As expected, the results of this study highlight that the extreme physical and psychological stress of potholing altered hormone levels. Of note, the researchers hypothesize that the increase in free thyroxine occurred due to an increase in free fatty acids, which is normal during any long-duration endurance exercise.

What Do These Hormone Changes Mean for the Body?

In short, people who participate in extreme sports experience apprehension, anxiety, and fear. Stress hormones—including growth hormone, cortisol, prolactin, and catecholamines like adrenaline—are substantially increased during the activity. Typically, stress hormones rise proportionally to anxiety and metabolic load.

Even though these elevations in hormone levels are transient and hormone levels quickly return to baseline after completion of the sport, it’s unclear whether repeated exposure to extreme sports and continual fluctuations in stress hormone levels have long-term effects.

It’s unclear whether extreme sports can exacerbate certain medical conditions or whether people with certain medical conditions should participate in extreme sports.

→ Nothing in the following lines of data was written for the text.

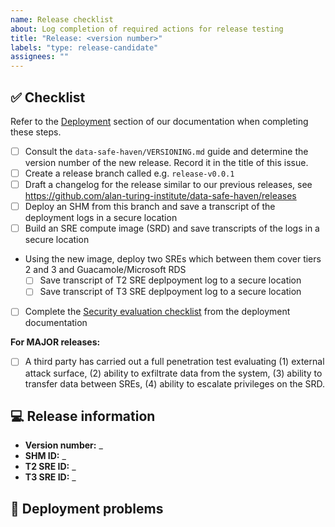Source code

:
 ```yaml
---
name: Release checklist
about: Log completion of required actions for release testing
title: "Release: <version number>"
labels: "type: release-candidate"
assignees: ""
---
```


## :white_check_mark: Checklist

<!--
Before reporting a problem please check the following. Replace the empty checkboxes [ ] below with checked ones [x] accordingly.
-->

Refer to the [Deployment](https://data-safe-haven.readthedocs.io/en/latest/deployment) section of our documentation when completing these steps.

- [ ] Consult the `data-safe-haven/VERSIONING.md` guide and determine the version number of the new release. Record it in the title of this issue.
- [ ] Create a release branch called e.g. `release-v0.0.1`
- [ ] Draft a changelog for the release similar to our previous releases, see https://github.com/alan-turing-institute/data-safe-haven/releases
- [ ] Deploy an SHM from this branch and save a transcript of the deployment logs in a secure location
- [ ] Build an SRE compute image (SRD) and save transcripts of the logs in a secure location
- Using the new image, deploy two SREs which between them cover tiers 2 and 3 and Guacamole/Microsoft RDS
    - [ ] Save transcript of T2 SRE deplpoyment log to a secure location
    - [ ] Save transcript of T3 SRE deplpoyment log to a secure location
- [ ] Complete the [Security evaluation checklist](https://data-safe-haven.readthedocs.io/en/latest/deployment/security_checklist.html) from the deployment documentation

**For MAJOR releases:**

- [ ] A third party has carried out a full penetration test evaluating (1) external attack surface, (2) ability to exfiltrate data from the system, (3) ability to transfer data between SREs, (4) ability to escalate privileges on the SRD.

## :computer: Release information

- **Version number:** _
- **SHM ID:** _
- **T2 SRE ID:** _
- **T3 SRE ID:** _

## :deciduous_tree: Deployment problems

<!--
Keep a record in this issue of problems and fixes implemented during the release process. Be sure to update the changelog if any new commits are added to the release branch.
-->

Some experts suggest that those with chronic health problems should avoid extreme sports and that only people in good health should participate. Moreover, people with certain health conditions that can be exacerbated by stress—including uncontrolled hypertension, heart disease, and asthma—should eschew extreme sports. In fact, people with these conditions are screened and potentially excluded from extreme sports experiments.

A lot more research needs to be done before we truly understand the effects of extreme sports on the body. To date, most studies of extreme sports have focused on heart rate, energy expenditure, exercise utilization, and maximal oxygen consumption (VO2 max). Notably, VO2 max is a key indicator of fitness and endurance during exercise; it is a key metric among exercise physiologists.

A Word From Verywell

If you have any questions about your health as it relates to extreme sports—or whether you should partake—please speak with your physician. Your physician will be able to evaluate any potential risks and provide individual guidance.